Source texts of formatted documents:
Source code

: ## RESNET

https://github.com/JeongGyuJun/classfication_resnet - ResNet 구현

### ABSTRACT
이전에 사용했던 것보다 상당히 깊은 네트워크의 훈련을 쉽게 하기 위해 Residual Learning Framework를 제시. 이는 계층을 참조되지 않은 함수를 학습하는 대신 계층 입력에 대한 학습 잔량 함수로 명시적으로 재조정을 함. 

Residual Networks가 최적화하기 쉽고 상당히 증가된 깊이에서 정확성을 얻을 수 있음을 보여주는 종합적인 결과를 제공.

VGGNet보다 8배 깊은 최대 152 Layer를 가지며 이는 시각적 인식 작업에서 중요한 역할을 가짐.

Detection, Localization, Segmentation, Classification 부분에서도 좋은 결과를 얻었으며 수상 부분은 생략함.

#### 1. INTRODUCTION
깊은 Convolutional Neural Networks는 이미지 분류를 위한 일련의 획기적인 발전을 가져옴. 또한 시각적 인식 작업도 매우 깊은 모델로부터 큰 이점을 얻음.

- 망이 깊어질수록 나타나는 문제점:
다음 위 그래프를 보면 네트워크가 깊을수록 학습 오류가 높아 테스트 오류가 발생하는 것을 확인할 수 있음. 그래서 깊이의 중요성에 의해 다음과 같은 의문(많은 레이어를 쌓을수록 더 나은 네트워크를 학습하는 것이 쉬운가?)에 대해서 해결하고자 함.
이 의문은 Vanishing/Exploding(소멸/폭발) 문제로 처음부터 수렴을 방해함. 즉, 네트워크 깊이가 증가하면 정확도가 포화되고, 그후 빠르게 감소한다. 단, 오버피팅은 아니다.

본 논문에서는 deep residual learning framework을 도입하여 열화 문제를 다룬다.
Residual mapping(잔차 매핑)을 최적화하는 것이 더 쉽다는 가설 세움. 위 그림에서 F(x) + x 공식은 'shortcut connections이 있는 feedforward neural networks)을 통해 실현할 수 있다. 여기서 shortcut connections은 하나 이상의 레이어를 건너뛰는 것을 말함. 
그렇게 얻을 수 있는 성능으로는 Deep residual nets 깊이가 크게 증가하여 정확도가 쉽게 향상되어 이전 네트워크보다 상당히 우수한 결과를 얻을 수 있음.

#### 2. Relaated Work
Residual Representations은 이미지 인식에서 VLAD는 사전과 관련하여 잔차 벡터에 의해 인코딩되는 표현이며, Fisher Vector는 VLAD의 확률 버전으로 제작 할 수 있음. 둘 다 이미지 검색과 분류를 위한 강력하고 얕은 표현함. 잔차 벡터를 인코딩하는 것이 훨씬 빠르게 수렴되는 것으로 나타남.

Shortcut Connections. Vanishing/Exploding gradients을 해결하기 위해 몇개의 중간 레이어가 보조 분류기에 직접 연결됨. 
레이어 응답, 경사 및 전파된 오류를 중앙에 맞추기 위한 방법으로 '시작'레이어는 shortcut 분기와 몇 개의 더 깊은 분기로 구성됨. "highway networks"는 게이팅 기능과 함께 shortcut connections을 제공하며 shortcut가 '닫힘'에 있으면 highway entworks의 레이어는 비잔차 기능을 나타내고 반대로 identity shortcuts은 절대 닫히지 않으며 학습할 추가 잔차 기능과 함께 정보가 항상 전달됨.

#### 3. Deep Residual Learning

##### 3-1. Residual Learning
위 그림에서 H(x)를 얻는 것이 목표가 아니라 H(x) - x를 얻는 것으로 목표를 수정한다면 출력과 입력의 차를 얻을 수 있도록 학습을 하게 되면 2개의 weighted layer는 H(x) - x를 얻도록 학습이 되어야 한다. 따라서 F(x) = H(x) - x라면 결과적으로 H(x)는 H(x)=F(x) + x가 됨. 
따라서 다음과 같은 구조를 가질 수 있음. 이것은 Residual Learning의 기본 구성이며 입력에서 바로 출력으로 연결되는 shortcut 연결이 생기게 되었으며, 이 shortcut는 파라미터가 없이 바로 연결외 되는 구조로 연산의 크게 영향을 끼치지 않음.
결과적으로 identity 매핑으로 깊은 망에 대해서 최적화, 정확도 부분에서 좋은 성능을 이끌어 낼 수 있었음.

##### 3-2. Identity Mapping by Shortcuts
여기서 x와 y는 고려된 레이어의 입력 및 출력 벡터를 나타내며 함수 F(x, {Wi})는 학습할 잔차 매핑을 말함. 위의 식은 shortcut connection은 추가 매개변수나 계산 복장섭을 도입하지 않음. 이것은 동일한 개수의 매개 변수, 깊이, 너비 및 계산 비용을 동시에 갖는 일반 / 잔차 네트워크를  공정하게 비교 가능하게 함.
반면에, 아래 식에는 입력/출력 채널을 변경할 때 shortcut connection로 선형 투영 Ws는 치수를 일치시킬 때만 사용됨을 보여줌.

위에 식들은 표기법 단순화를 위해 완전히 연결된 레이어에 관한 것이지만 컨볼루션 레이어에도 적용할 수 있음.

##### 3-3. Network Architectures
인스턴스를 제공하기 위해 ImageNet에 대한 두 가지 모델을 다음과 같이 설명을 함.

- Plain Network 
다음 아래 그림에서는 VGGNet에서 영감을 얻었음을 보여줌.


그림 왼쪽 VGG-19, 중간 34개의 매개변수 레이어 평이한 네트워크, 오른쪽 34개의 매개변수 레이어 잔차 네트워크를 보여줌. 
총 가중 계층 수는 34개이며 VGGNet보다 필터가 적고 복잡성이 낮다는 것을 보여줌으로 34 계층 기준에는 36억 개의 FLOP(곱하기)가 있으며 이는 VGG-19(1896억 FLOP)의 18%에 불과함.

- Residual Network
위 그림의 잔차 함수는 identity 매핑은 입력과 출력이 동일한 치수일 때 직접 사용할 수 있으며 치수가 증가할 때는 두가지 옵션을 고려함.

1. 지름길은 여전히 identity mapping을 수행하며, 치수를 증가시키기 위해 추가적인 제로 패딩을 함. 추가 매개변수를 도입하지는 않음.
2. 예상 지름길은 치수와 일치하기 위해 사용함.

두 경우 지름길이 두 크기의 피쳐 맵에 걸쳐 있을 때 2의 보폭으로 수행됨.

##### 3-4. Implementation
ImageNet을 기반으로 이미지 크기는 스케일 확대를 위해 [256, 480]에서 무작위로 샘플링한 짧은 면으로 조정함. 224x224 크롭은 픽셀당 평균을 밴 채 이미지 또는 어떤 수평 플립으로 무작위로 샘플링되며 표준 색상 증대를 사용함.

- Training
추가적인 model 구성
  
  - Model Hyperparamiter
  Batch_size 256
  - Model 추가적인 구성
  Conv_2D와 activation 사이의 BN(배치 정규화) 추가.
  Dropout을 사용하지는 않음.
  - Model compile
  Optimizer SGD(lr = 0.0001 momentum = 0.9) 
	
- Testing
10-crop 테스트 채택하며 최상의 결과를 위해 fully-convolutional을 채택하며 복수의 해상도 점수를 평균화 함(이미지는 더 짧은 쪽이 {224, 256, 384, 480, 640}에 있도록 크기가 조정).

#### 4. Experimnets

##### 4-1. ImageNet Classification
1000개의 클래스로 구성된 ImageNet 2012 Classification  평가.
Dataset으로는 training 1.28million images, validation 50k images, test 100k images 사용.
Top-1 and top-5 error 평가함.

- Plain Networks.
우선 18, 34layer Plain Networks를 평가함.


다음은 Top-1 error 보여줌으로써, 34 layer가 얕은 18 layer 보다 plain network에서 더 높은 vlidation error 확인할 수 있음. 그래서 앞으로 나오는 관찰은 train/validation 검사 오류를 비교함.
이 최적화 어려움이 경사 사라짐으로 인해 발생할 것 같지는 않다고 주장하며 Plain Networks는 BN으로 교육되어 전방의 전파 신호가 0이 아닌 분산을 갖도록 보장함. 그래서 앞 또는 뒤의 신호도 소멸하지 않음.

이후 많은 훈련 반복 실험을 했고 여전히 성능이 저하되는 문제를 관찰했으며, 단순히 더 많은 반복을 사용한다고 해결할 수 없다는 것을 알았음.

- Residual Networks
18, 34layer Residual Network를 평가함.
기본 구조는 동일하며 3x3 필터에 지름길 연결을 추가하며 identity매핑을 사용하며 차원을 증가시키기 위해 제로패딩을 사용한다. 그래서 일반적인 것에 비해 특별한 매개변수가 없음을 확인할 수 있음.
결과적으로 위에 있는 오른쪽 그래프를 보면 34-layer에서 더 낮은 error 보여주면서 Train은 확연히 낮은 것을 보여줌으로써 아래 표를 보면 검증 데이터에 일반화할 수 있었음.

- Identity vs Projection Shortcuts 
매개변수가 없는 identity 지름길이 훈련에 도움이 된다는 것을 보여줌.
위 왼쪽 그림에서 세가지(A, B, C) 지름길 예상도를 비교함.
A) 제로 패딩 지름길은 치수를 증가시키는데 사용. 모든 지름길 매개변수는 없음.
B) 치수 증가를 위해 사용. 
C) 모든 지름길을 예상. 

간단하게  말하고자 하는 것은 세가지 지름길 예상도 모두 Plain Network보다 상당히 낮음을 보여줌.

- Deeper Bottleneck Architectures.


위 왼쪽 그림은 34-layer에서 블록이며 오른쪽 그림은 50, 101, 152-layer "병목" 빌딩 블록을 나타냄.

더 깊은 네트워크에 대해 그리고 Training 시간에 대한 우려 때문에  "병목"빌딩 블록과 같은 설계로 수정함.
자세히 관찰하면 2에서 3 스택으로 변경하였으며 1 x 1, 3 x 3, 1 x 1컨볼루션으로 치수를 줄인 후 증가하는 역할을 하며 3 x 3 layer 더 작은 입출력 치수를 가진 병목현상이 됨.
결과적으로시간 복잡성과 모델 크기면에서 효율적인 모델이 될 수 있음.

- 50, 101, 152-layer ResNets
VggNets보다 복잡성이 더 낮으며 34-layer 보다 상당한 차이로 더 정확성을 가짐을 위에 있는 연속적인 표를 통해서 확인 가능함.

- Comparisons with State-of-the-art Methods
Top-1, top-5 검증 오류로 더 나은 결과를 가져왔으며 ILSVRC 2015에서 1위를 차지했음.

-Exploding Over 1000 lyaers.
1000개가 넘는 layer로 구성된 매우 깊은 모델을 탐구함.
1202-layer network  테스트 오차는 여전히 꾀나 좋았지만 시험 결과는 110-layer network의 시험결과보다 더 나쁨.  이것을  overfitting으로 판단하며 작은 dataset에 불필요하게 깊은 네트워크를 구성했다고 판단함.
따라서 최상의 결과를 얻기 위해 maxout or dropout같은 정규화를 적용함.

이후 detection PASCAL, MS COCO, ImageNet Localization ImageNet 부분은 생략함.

• _WORK TO BE COMPLETED_
Whenever a line above has the word "Classification" in it, copy that line.

• _WRITTEN ANSWER_
Detection, Localization, Segmentation, Classification 부분에서도 좋은 결과를 얻었으며 수상 부분은 생략함.
##### 4-1. ImageNet Classification
1000개의 클래스로 구성된 ImageNet 2012 Classification  평가.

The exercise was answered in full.